_Work instruction_:
Could you set down exactly the lines in the records below between the line holding "採用dropout方法。這個" and the line holding "可見， L2 範數正則化令權重", inclusive?

_Data under study_:
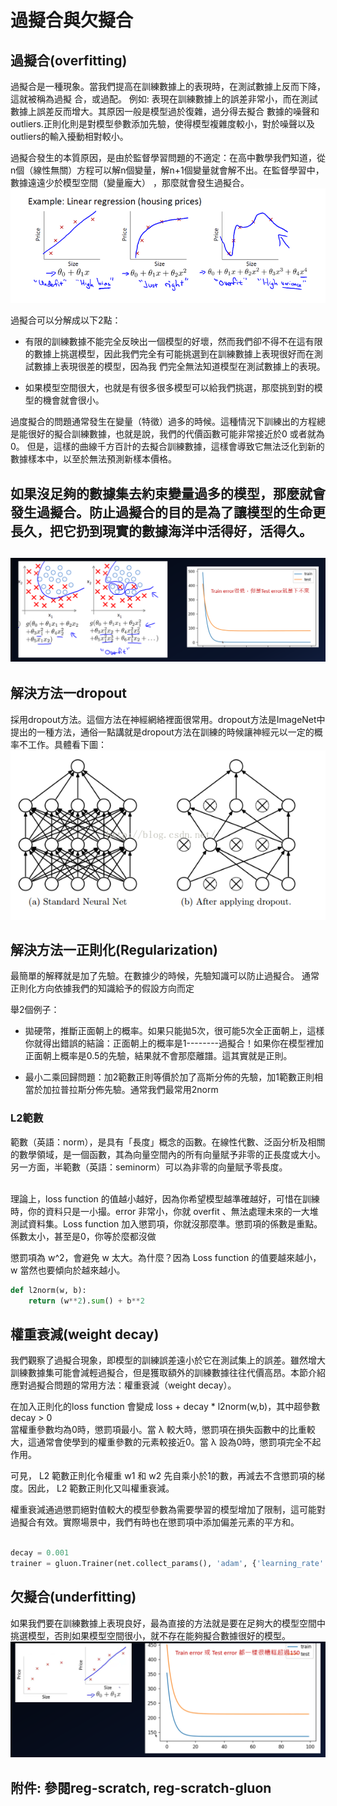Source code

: # 過擬合與欠擬合

## 過擬合(overfitting)
過擬合是一種現象。當我們提高在訓練數據上的表現時，在測試數據上反而下降，這就被稱為過擬
合，或過配。
例如:
表現在訓練數據上的誤差非常小，而在測試數據上誤差反而增大。其原因一般是模型過於復雜，過分得去擬合
數據的噪聲和outliers.正則化則是對模型參數添加先驗，使得模型複雜度較小，對於噪聲以及outliers的輸入擾動相對較小。

過擬合發生的本質原因，是由於監督學習問題的不適定：在高中數學我們知道，從n個（線性無關）方程可以解n個變量，解n+1個變量就會解不出。在監督學習中，數據遠遠少於模型空間（變量龐大）
，那麼就會發生過擬合。
![image](https://github.com/rockuass1235/deep-learning/blob/master/images/overfit.png)

過擬合可以分解成以下2點：
* 有限的訓練數據不能完全反映出一個模型的好壞，然而我們卻不得不在這有限的數據上挑選模型，因此我們完全有可能挑選到在訓練數據上表現很好而在測試數據上表現很差的模型，因為我
們完全無法知道模型在測試數據上的表現。

* 如果模型空間很大，也就是有很多很多模型可以給我們挑選，那麼挑到對的模型的機會就會很小。

過度擬合的問題通常發生在變量（特徵）過多的時候。這種情況下訓練出的方程總是能很好的擬合訓練數據，也就是說，我們的代價函數可能非常接近於0 或者就為0。
但是，這樣的曲線千方百計的去擬合訓練數據，這樣會導致它無法泛化到新的數據樣本中，以至於無法預測新樣本價格。

## **如果沒足夠的數據集去約束變量過多的模型，那麼就會發生過擬合。防止過擬合的目的是為了讓模型的生命更長久，把它扔到現實的數據海洋中活得好，活得久。**
![image](https://github.com/rockuass1235/deep-learning/blob/master/images/overfit2.png)
---

## 解決方法一dropout
採用dropout方法。這個方法在神經網絡裡面很常用。dropout方法是ImageNet中提出的一種方法，通俗一點講就是dropout方法在訓練的時候讓神經元以一定的概率不工作。具體看下圖：
![image](https://github.com/rockuass1235/deep-learning/blob/master/images/dropout.png)


## 解決方法一正則化(Regularization)
最簡單的解釋就是加了先驗。在數據少的時候，先驗知識可以防止過擬合。
通常正則化方向依據我們的知識給予的假設方向而定

舉2個例子：
* 拋硬幣，推斷正面朝上的概率。如果只能拋5次，很可能5次全正面朝上，這樣你就得出錯誤的結論：正面朝上的概率是1--------過擬合！如果你在模型裡加正面朝上概率是0.5的先驗，結果就不會那麼離譜。這其實就是正則。

 * 最小二乘回歸問題：加2範數正則等價於加了高斯分佈的先驗，加1範數正則相當於加拉普拉斯分佈先驗。通常我們最常用2norm
### L2範數
範數（英語：norm），是具有「長度」概念的函數。在線性代數、泛函分析及相關的數學領域，是一個函數，其為向量空間內的所有向量賦予非零的正長度或大小。另一方面，半範數（英語：seminorm）可以為非零的向量賦予零長度。<br>
<br>


理論上，loss function 的值越小越好，因為你希望模型越準確越好，可惜在訓練時，你的資料只是一小撮。error 非常小，你就 overfit 、無法處理未來的一大堆測試資料集。Loss function 加入懲罰項，你就沒那麼準。懲罰項的係數是重點。係數太小，甚至是0，你等於麼都沒做

懲罰項為 w^2，會避免 w 太大。為什麼？因為 Loss function 的值要越來越小，w 當然也要傾向於越來越小。

```Python
def l2norm(w, b):
    return (w**2).sum() + b**2

```

## 權重衰減(weight decay)

我們觀察了過擬合現象，即模型的訓練誤差遠小於它在測試集上的誤差。雖然增大訓練數據集可能會減輕過擬合，但是獲取額外的訓練數據往往代價高昂。本節介紹應對過擬合問題的常用方法：權重衰減（weight decay）。

在加入正則化的loss function 會變成 loss + decay * l2norm(w,b)，其中超參數 decay > 0<br>
當權重參數均為0時，懲罰項最小。當 λ 較大時，懲罰項在損失函數中的比重較大，這通常會使學到的權重參數的元素較接近0。當 λ 設為0時，懲罰項完全不起作用。

可見， L2 範數正則化令權重 w1 和 w2 先自乘小於1的數，再減去不含懲罰項的梯度。因此， L2 範數正則化又叫權重衰減。

權重衰減通過懲罰絕對值較大的模型參數為需要學習的模型增加了限制，這可能對過擬合有效。實際場景中，我們有時也在懲罰項中添加偏差元素的平方和。

```Python

decay = 0.001
trainer = gluon.Trainer(net.collect_params(), 'adam', {'learning_rate': lr, 'wd': decay})

```




## 欠擬合(underfitting)

如果我們要在訓練數據上表現良好，最為直接的方法就是要在足夠大的模型空間中挑選模型，否則如果模型空間很小，就不存在能夠擬合數據很好的模型。
![image](https://github.com/rockuass1235/deep-learning/blob/master/images/underfit.png)


## 附件: 參閱reg-scratch, reg-scratch-gluon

_Finished task_:
採用dropout方法。這個方法在神經網絡裡面很常用。dropout方法是ImageNet中提出的一種方法，通俗一點講就是dropout方法在訓練的時候讓神經元以一定的概率不工作。具體看下圖：
![image](https://github.com/rockuass1235/deep-learning/blob/master/images/dropout.png)


## 解決方法一正則化(Regularization)
最簡單的解釋就是加了先驗。在數據少的時候，先驗知識可以防止過擬合。
通常正則化方向依據我們的知識給予的假設方向而定

舉2個例子：
* 拋硬幣，推斷正面朝上的概率。如果只能拋5次，很可能5次全正面朝上，這樣你就得出錯誤的結論：正面朝上的概率是1--------過擬合！如果你在模型裡加正面朝上概率是0.5的先驗，結果就不會那麼離譜。這其實就是正則。

 * 最小二乘回歸問題：加2範數正則等價於加了高斯分佈的先驗，加1範數正則相當於加拉普拉斯分佈先驗。通常我們最常用2norm
### L2範數
範數（英語：norm），是具有「長度」概念的函數。在線性代數、泛函分析及相關的數學領域，是一個函數，其為向量空間內的所有向量賦予非零的正長度或大小。另一方面，半範數（英語：seminorm）可以為非零的向量賦予零長度。<br>
<br>


理論上，loss function 的值越小越好，因為你希望模型越準確越好，可惜在訓練時，你的資料只是一小撮。error 非常小，你就 overfit 、無法處理未來的一大堆測試資料集。Loss function 加入懲罰項，你就沒那麼準。懲罰項的係數是重點。係數太小，甚至是0，你等於麼都沒做

懲罰項為 w^2，會避免 w 太大。為什麼？因為 Loss function 的值要越來越小，w 當然也要傾向於越來越小。

```Python
def l2norm(w, b):
    return (w**2).sum() + b**2

```

## 權重衰減(weight decay)

我們觀察了過擬合現象，即模型的訓練誤差遠小於它在測試集上的誤差。雖然增大訓練數據集可能會減輕過擬合，但是獲取額外的訓練數據往往代價高昂。本節介紹應對過擬合問題的常用方法：權重衰減（weight decay）。

在加入正則化的loss function 會變成 loss + decay * l2norm(w,b)，其中超參數 decay > 0<br>
當權重參數均為0時，懲罰項最小。當 λ 較大時，懲罰項在損失函數中的比重較大，這通常會使學到的權重參數的元素較接近0。當 λ 設為0時，懲罰項完全不起作用。

可見， L2 範數正則化令權重 w1 和 w2 先自乘小於1的數，再減去不含懲罰項的梯度。因此， L2 範數正則化又叫權重衰減。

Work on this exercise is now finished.